***
Jo memang menyebalkan, tapi satu, dua, tiga hari tanpa pemuda itu membuat perasaan Amara menjadi galau tak menentu. Ia merasa ada yang hilang. Rendra berkata bahwa ia sama sekali tak bisa menghubungi Jo. Terbayang lagi diingatannya akan semua peristiwa kemarin ini.
"Ini tidak adil." bisiknya lirih.
Malam itu Amara pun disibukan dengan DVD kosong dan akun You Tube Jo.
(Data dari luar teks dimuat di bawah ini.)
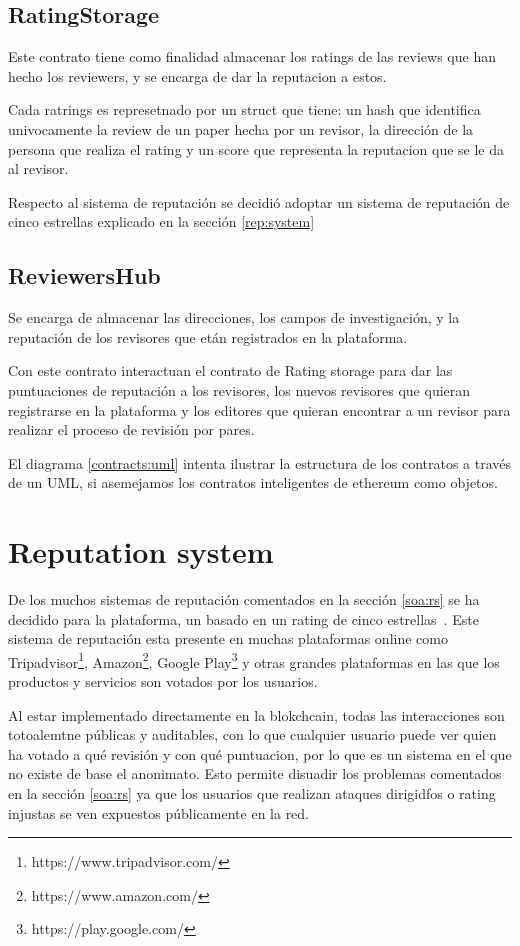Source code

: \subsection*{RatingStorage}
Este contrato tiene como finalidad almacenar los ratings de las reviews que han
hecho los reviewers, y se encarga de dar la reputacion a estos.

Cada ratrings es represetnado por un struct que tiene: un hash que identifica
univocamente la review de un paper hecha por un revisor, la dirección de la
persona que realiza el rating y un score que representa la reputacion que se le
da al revisor.

Respecto al sistema de reputación se decidió adoptar un sistema de reputación de
cinco estrellas explicado en la sección \ref{rep:system}

\subsection*{ReviewersHub}

Se encarga de almacenar las direcciones, los campos de investigación, y la
reputación de los revisores que etán registrados en la plataforma.

Con este contrato interactuan el contrato de Rating storage para dar las
puntuaciones de reputación a los revisores, los nuevos revisores que quieran
registrarse en la plataforma y los editores que quieran encontrar a un revisor
para realizar el proceso de revisión por pares.


El diagrama \ref{contracts:uml} intenta ilustrar la estructura de los contratos
a través de un UML, si asemejamos los contratos inteligentes de ethereum como
objetos.


\section{Reputation system}

De los muchos sistemas de reputación comentados en la sección \ref{soa:rs} se ha
decidido para la plataforma, un basado en un rating de cinco
estrellas~\cite{kinateder2003architecture}. Este sistema de reputación esta
presente en muchas plataformas online como
Tripadvisor\footnote{https://www.tripadvisor.com/},
Amazon\footnote{https://www.amazon.com/}, Google
Play\footnote{https://play.google.com/} y otras grandes plataformas en las que
los productos y servicios son votados por los usuarios.

Al estar implementado directamente en la blokchcain, todas las interacciones son
totoalemtne públicas y auditables, con lo que cualquier usuario puede ver quien
ha votado a qué revisión y con qué puntuacion, por lo que es un sistema en el
que no existe de base el anonimato. Esto permite disuadir los problemas
comentados en la sección \ref{soa:rs} ya que los usuarios que realizan ataques
dirigidfos o rating injustas se ven expuestos públicamente en la red.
Siangnya entah kebetulan atau apa, baru saja Amara akan mengetuk pintu rumah kakek dan nenek Jo untuk menanyakan sebuah alamat, seorang lelaki berkumis tebal turun dari kendaraan dan menghampiri pintu yang sama.
***
Amara tengah asik berkutat dengan sketchbook-nya ketika ia merasakan sentuhan lembut dibahu kanannya.
Dihadapannya kini berdiri sosok pemuda yang beberapa malam ini kerap mendatanginya dalam mimpi. "Apa yang kamu katakan pada papaku?" Jo duduk, matanya tak lepas dari wajah Amara. Gadis itu tersenyum. "Bila kita benar-benar mencintai seseorang maka kita akan membiarkannya melakukan apa yang ia suka."
Jo menatap Amara jauh kedalam matanya lalu mengangguk.
"Dan aku pun akan membiarkan seseorang yang aku cintai melakukan apa yang biasanya ia suka dan tak akan membiarkan
"Confetti." Mereka berkata bersamaan dan saling tatap.